El ácido fórmico, también llamado ácido metanoico, es el miembro más sencillo de la familia de los ácidos carboxílicos. Su fórmula química suele escribirse HCOOH, y se caracteriza por un grupo funcional carboxilo unido a un hidrógeno. A temperatura ambiente es un líquido incoloro con olor penetrante y gran solubilidad en agua; sus derivados incluyen formiatos, los ésteres y las sales resultantes de su neutralización.

Origen histórico y etimología

El nombre proviene del latín «formica» (hormiga), porque ya en la Edad Media y durante los siglos siguientes los observadores notaron que las hormigas secretaban un líquido irritante. Varios alquimistas y naturalistas documentaron estas observaciones, y en 1671 el naturalista inglés John Ray obtuvo ácido fórmico por destilación de cuerpos de hormigas. El compuesto aparece también en el nombre común de muchos idiomas como “ácido de hormiga”.

Presencia en la naturaleza

Se encuentra de forma natural en numerosas especies animales y vegetales: además de ser común en la mayoría de las hormigas, algunas especies del género Formica usan este ácido para defenderse y paralizar presas, o para marcar territorios.

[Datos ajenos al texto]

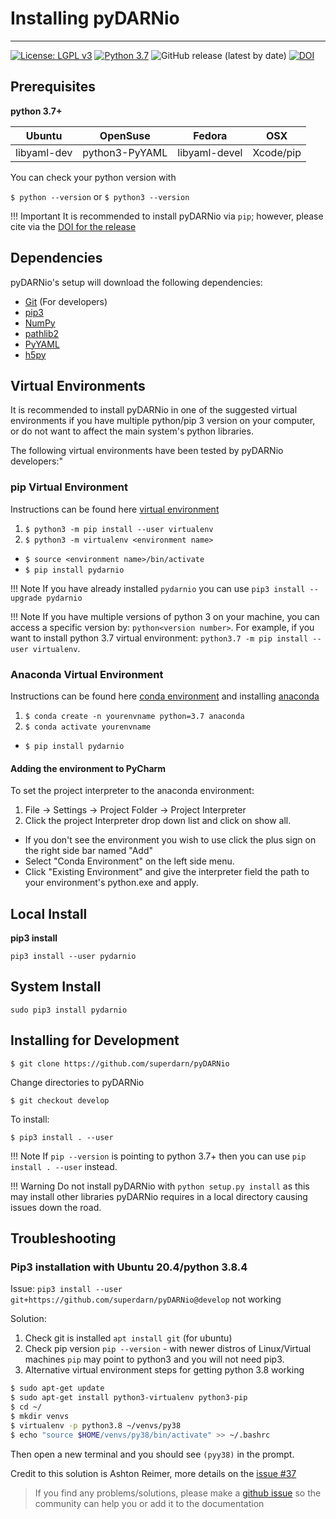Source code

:<!--Copyright (C) SuperDARN Canada, University of Saskatchewan 
author(s) Marina Schmidt-->
# Installing pyDARNio 
---

[![License: LGPL v3](https://img.shields.io/badge/License-LGPLv3-blue.svg)](https://www.gnu.org/licenses/lgpl-3.0) 
[![Python 3.7](https://img.shields.io/badge/python-3.6-blue.svg)](https://www.python.org/downloads/release/python-360/) 
![GitHub release (latest by date)](https://img.shields.io/github/v/release/superdarn/pyDARNio)
[![DOI](https://zenodo.org/badge/DOI/10.5281/zenodo.4009470.svg)](https://doi.org/10.5281/zenodo.4009470)



## Prerequisites

**python 3.7+**

| Ubuntu      | OpenSuse       | Fedora        | OSX           |
| ----------- | -------------- | ------------- | ------------- |
| libyaml-dev | python3-PyYAML | libyaml-devel | Xcode/pip     |

You can check your python version with  

`$ python --version` or 
`$ python3 --version`

!!! Important 
    It is recommended to install pyDARNio via `pip`; however, please cite via the [DOI for the release](https://doi.org/10.5281/zenodo.4009470) 


## Dependencies

pyDARNio's setup will download the following dependencies: 

- [Git](https://git-scm.com/) (For developers)
- [pip3](https://help.dreamhost.com/hc/en-us/articles/115000699011-Using-pip3-to-install-Python3-modules)
- [NumPy](https://numpy.org/)
- [pathlib2](https://docs.python.org/dev/library/pathlib.html)
- [PyYAML](https://pyyaml.org/wiki/PyYAMLDocumentation)
- [h5py](https://www.h5py.org/)

## Virtual Environments
It is recommended to install pyDARNio in one of the suggested virtual environments if you have multiple python/pip 3 version on your computer, or do not want to affect the main system's python libraries. 

The following virtual environments have been tested by pyDARNio developers:"

### pip Virtual Environment
Instructions can be found here [virtual environment](https://packaging.python.org/guides/installing-using-pip-and-virtual-environments/)

1. `$ python3 -m pip install --user virtualenv`  
2. `$ python3 -m virtualenv <environment name>`  
* `$ source <environment name>/bin/activate`
* `$ pip install pydarnio`

!!! Note
    If you have already installed `pydarnio` you can use `pip3 install --upgrade pydarnio`

!!! Note
    If you have multiple versions of python 3 on your machine, you can access a specific version by: `python<version number>`. 
    For example, if you want to install python 3.7 virtual environment: `python3.7 -m pip install --user virtualenv`.

### Anaconda Virtual Environment
Instructions can be found here [conda environment](https://uoa-eresearch.github.io/eresearch-cookbook/recipe/2014/11/20/conda/) and installing [anaconda](https://docs.anaconda.com/anaconda/install/)

1. `$ conda create -n yourenvname python=3.7 anaconda`
2. `$ conda activate yourenvname`
* `$ pip install pydarnio`

#### Adding the environment to PyCharm

To set the project interpreter to the anaconda environment:

1. File -> Settings -> Project Folder -> Project Interpreter
2. Click the project Interpreter drop down list and click on show all.
* If you don't see the environment you wish to use click the plus sign on the right side bar named "Add"
* Select "Conda Environment" on the left side menu.
* Click "Existing Environment" and give the interpreter field the path to your environment's python.exe and apply.

## Local Install
**pip3 install**

`pip3 install --user pydarnio`

## System Install 
`sudo pip3 install pydarnio`

## Installing for Development 
`$ git clone https://github.com/superdarn/pyDARNio`

Change directories to pyDARNio

`$ git checkout develop`

To install: 

`$ pip3 install . --user`

!!! Note
    If `pip --version` is pointing to python 3.7+ then you can use `pip install . --user` instead. 

!!! Warning
    Do not install pyDARNio with `python setup.py install` as this may install other libraries pyDARNio requires in a local directory causing issues down the road.
    
## Troubleshooting

### Pip3 installation with Ubuntu 20.4/python 3.8.4

Issue: `pip3 install --user git+https://github.com/superdarn/pyDARNio@develop` not working

Solution:
1. Check git is installed `apt install git` (for ubuntu)
2. Check pip version `pip --version` - with newer distros of Linux/Virtual machines `pip` may point to python3 and you will not need pip3. 
3. Alternative virtual environment steps for getting python 3.8 working

```bash 
$ sudo apt-get update
$ sudo apt-get install python3-virtualenv python3-pip
$ cd ~/
$ mkdir venvs
$ virtualenv -p python3.8 ~/venvs/py38
$ echo "source $HOME/venvs/py38/bin/activate" >> ~/.bashrc
```
Then open a new terminal and you should see `(pyy38)` in the prompt. 

Credit to this solution is Ashton Reimer, more details on the [issue #37](https://github.com/SuperDARN/pyDARNio/issues/37)


> If you find any problems/solutions, please make a [github issue](https://github.com/superdarn/pyDARNio/issues/new) so the community can help you or add it to the documentation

También está presente en los tricomas de la ortiga, que producen la sensación urticante al contacto. A nivel atmosférico aparece en emisiones biogénicas y en procesos de combustión vegetativa.

Propiedades y distinciones

  • Es el ácido carboxílico más sencillo y, comparado con ácidos más habituales como el acético, es químicamente más fuerte como ácido.
  • Forma fácilmente sales llamadas formiatos y puede actuar como agente reductor en algunas reacciones catalíticas.
  • Presenta toxicidad y corrosividad: el contacto prolongado o concentraciones altas pueden causar irritación o quemaduras.

Producción y aplicaciones

Industrialmente se obtiene mediante rutas químicas que transforman materias primas como metanol y monóxido de carbono en intermedios (por ejemplo, formiatos o metil formiato) que luego se hidrolizan para dar ácido fórmico. Sus usos cubren la preservación de ensilados y forrajes, la industria textil y del cuero, aplicaciones como desinfectante o decapante y su empleo como portador de hidrógeno en reacciones de transferencia catalítica. Además, los formiatos son materia prima para otras síntesis orgánicas.

Precauciones y datos prácticos

En el manejo se recomienda evitar la inhalación y el contacto dérmico, utilizar protección adecuada y almacenar en recipientes resistentes a la corrosión. Las propiedades biológicas que hacen útil al ácido fórmico —su capacidad de irritar y destruir tejidos microbianos— exigen respetar normas de seguridad en entornos laborales y veterinarios.